An evening at City Halls, and a very busy one – musically speaking. Both artists on stage displayed a staggering level of virtuosity – the notes per second index was at times through the roof – but never at the expense of the tune. Always about music, never only about showing off.
New York’s progressive mandolin sensei Jacob Jolliff and his band were new to me but boy, was that ever a hoedown upgraded for the 2020’s! A splendid mixture of bluegrass and other old time American styles, jazz and whatever else had come to the band’s fancy, it was an hour of kaleidoscopic musical swirl that blew me away pretty totally (I found myself yelling yee-haws much more than I usually do) and extra kudos must be given to the entire band for their individual skills and the amazing band playing. This is one I will keep my eyes on, as they bring something fresh and new to music that mostly likes to stay very close to home, so to say.
The headline spot after a performance like that must be an extremely tough spot but luckily it was the crème de la crème of Celtic aka Flook who took the stage. There was never any doubt about the quality of the music to come, and, in a way, the less I try to say anything clever about it, the better. If you are reading this, you most likely know what I’m talking about and if you’re going “who’s Flook?” you better get up to speed right now and head to Spotify or something like it for your first lesson 😉
The set was mostly the Ancora album but played in reverse order (!) with some older favorites after to ice up the cake. The tunes are brilliant and they were played to perfection, and stage banter by Ed and Brian was utterly hilarious.
And the bodhran solo by sensei John Joe Kelly was… surreal, by which I mean he not only played cosmic stuff I thought technically impossible with his signature “no helicopter rolls with the beater” style but he also integrated rhythms and styles from all over the world in a way that was beyond mere virtuosity. This was art in the form of music created with one stick and one piece of stretched skin. I’m still dumbfounded, three days later.
Another busy day, this time because we were swishing and swooshing from gig to gig. The day started with Fara’s Catriona Price presenting her solo work in the New Voices series. She is extremely talented and the super ensemble she had with her (including her Twelfth Day partner Esther Swift) realized her compositions with ease.
The Fara-style folk was mostly absent as she made her own composer’s voice forcefully clear. The material was quite varied, perhaps abundantly so for one concert, as it encompassed jazz, contemporary folk, vocal ensemble pieces, funk and even contemporary classical.
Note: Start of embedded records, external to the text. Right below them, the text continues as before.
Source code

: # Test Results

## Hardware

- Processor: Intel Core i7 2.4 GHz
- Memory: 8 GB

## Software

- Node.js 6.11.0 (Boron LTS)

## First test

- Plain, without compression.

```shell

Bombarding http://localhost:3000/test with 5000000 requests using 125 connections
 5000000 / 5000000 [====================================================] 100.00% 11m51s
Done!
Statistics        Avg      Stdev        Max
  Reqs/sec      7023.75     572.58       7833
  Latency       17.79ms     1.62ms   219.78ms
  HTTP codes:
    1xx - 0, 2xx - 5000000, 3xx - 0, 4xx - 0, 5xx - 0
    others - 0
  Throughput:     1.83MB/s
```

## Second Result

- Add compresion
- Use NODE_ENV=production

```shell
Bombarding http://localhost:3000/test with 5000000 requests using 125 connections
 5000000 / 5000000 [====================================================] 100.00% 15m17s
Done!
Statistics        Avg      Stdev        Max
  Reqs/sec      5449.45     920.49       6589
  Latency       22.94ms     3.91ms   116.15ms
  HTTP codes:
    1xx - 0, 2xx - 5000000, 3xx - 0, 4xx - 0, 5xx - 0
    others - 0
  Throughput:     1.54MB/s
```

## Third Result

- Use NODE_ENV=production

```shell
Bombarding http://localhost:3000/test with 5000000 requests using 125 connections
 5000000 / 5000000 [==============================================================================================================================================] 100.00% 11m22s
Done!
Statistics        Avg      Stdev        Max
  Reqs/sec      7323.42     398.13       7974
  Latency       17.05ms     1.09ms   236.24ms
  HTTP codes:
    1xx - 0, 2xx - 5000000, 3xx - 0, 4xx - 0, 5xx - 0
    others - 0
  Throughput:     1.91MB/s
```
Writing and poems by notable Orkney authors reflected the concert’s themes of home and leaving home. It was a very vivid concert, giving much bright promise for her future.
Later on in the afternoon, Lauren MacColl gave the most charming fiddle recital in the City Halls sold out recital room. Her fiddle sings like the gentlest angel and hers is my favorite fiddle sound along Duncan Chisholm’s equally warm and “narrative” fiddle.
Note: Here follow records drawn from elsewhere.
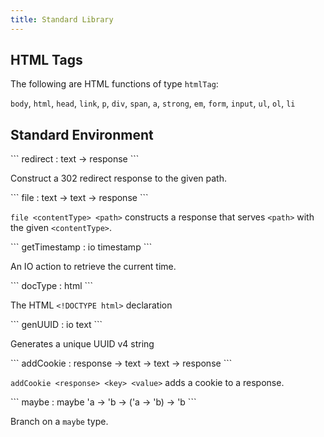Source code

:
 ```yaml
---
title: Standard Library
---
```


## HTML Tags

The following are HTML functions of type `htmlTag`:

`body`, `html`, `head`, `link`, `p`, `div`, `span`, `a`,
`strong`, `em`, `form`, `input`, `ul`, `ol`, `li`

## Standard Environment

<section>
```
redirect : text -> response
```

Construct a 302 redirect response to the given path.
</section>

<section>
```
file : text -> text -> response
```

`file <contentType> <path>`
constructs a response that serves `<path>` with the given `<contentType>`.
</section>

<section>
```
getTimestamp : io timestamp
```

An IO action to retrieve the current time.
</section>

<section>
```
docType : html
```

The HTML `<!DOCTYPE html>` declaration
</section>

<section>
```
genUUID : io text
```

Generates a unique UUID v4 string
</section>

<section>
```
addCookie : response -> text -> text -> response
```

`addCookie <response> <key> <value>` adds a cookie to a response.
</section>

<section>
```
maybe : maybe 'a -> 'b -> ('a -> 'b) -> 'b
```

Branch on a `maybe` type.
</section>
Her recital was almost all airs, many of which will appear in her forthcoming album. She also gave nice background information on how and where she finds all these old tunes or how they are sonetimes pointed out to her by friends and fellow players. Being a pro folk musician seems to require a bit of an historian in you 🙂
To be honest, I probably needed this moment of beautiful, uncluttered music, played with so much heart, after a week of CC concerts and the relentless pulse of Glasgow, and the way Lauren MacColl delivered this music made the concert both therapeutic and artistically satisfying ❤️
The evening at the Old Fruitmarket was opened by Dowally, who a few months ago gave me an interview you can find elsewhere on this site. They are super nice and I love their music, a happy amalgam of styles, expertly played and with much feeling, so it was great to see them live and have my cds signed 🙂
The headline act, the unlikely combination of Welsh harpist Catrin Finch and the Colombian folk group Cimarron, opened with a sad note as Finch told the audience the leader of Cimarron, Carlos Rojas, has died of a severe illness just two weeks before. He had wanted their tour to continue and so the show did go on, with his widow singing and performing in a way that would have been heart-stopping by itself, let alone by someone coping with fresh and devastating loss.
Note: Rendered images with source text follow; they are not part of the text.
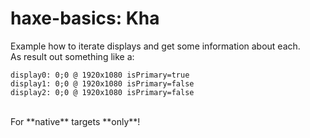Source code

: haxe-basics: Kha
=========================

Example how to iterate displays and get some information about each.<br/>
As result out something like a:<br/>
```
display0: 0;0 @ 1920x1080 isPrimary=true
display1: 0;0 @ 1920x1080 isPrimary=false
display2: 0;0 @ 1920x1080 isPrimary=false
```
<br/>
For **native** targets **only**!
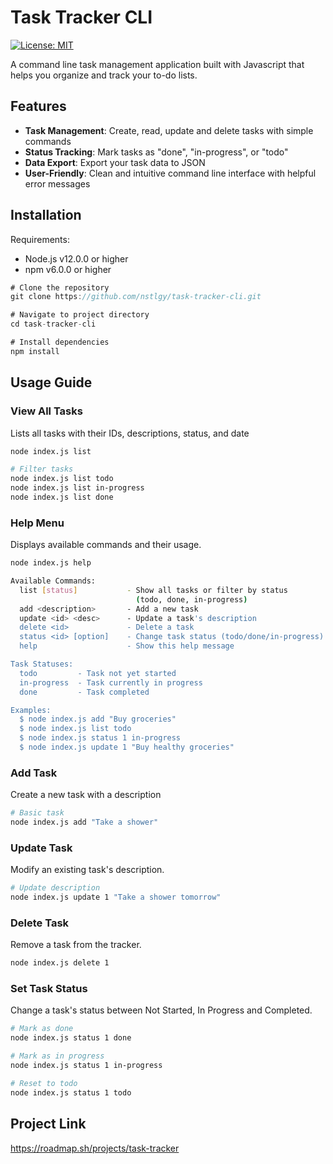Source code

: # Task Tracker CLI

[![License: MIT](https://img.shields.io/badge/License-MIT-yellow.svg)](https://opensource.org/licenses/MIT)

A command line task management application built with Javascript that helps you organize and track your to-do lists.

## Features

- **Task Management**: Create, read, update and delete tasks with simple commands
- **Status Tracking**: Mark tasks as "done", "in-progress", or "todo"
- **Data Export**: Export your task data to JSON
- **User-Friendly**: Clean and intuitive command line interface with helpful error messages

## Installation

Requirements:

- Node.js v12.0.0 or higher
- npm v6.0.0 or higher

```javascript
# Clone the repository
git clone https://github.com/nstlgy/task-tracker-cli.git

# Navigate to project directory
cd task-tracker-cli

# Install dependencies
npm install
```

## Usage Guide

### View All Tasks

Lists all tasks with their IDs, descriptions, status, and date

```bash
node index.js list

# Filter tasks
node index.js list todo
node index.js list in-progress
node index.js list done
```

### Help Menu

Displays available commands and their usage.

```bash
node index.js help

Available Commands:
  list [status]           - Show all tasks or filter by status
                            (todo, done, in-progress)
  add <description>       - Add a new task
  update <id> <desc>      - Update a task's description
  delete <id>             - Delete a task
  status <id> [option]    - Change task status (todo/done/in-progress)
  help                    - Show this help message

Task Statuses:
  todo         - Task not yet started
  in-progress  - Task currently in progress
  done         - Task completed

Examples:
  $ node index.js add "Buy groceries"
  $ node index.js list todo
  $ node index.js status 1 in-progress
  $ node index.js update 1 "Buy healthy groceries"

```

### Add Task

Create a new task with a description

```bash
# Basic task
node index.js add "Take a shower"
```

### Update Task

Modify an existing task's description.

```bash
# Update description
node index.js update 1 "Take a shower tomorrow"
```

### Delete Task

Remove a task from the tracker.

```bash
node index.js delete 1
```

### Set Task Status

Change a task's status between Not Started, In Progress and Completed.

```bash
# Mark as done
node index.js status 1 done

# Mark as in progress
node index.js status 1 in-progress

# Reset to todo
node index.js status 1 todo
```

## Project Link

https://roadmap.sh/projects/task-tracker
The music itself made two things very clear: a harp player from Wales can very well play with a group of fast-playing Colombians, and not all Latin American music sounds either Mexican, Brasilian or Argentine – this was something way, way different with its fierce and complex rhythms bordering at times on prog rock complexity. The resemblance was more to multilayered Cuban rhythm feasts than other Latin styles.
Many displays of virtuoso playing and dancing were given during the set, with Finch and Cimarron’s own harpist engaging in a veritable harp duel at one point. On the whole, very impressive and, even if the genre is not my usual favorite, very entertaining. And a tribute to the troupe as they go on without their founder and leader.